• [Extracted data entries]
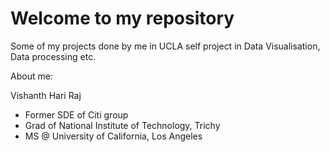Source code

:  
# Welcome to my repository


Some of my projects done by me in UCLA self project in Data Visualisation, Data processing etc.

About me:

Vishanth Hari Raj
- Former SDE of Citi group
- Grad of National Institute of Technology, Trichy
- MS @ University of California, Los Angeles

• [WORK ITEM] Exact repetition of all the records is required, with the pictures excluded.

• [ANSWER TO THIS TASK]
Source code

:  
# Welcome to my repository


Some of my projects done by me in UCLA self project in Data Visualisation, Data processing etc.

About me:

Vishanth Hari Raj
- Former SDE of Citi group
- Grad of National Institute of Technology, Trichy
- MS @ University of California, Los Angeles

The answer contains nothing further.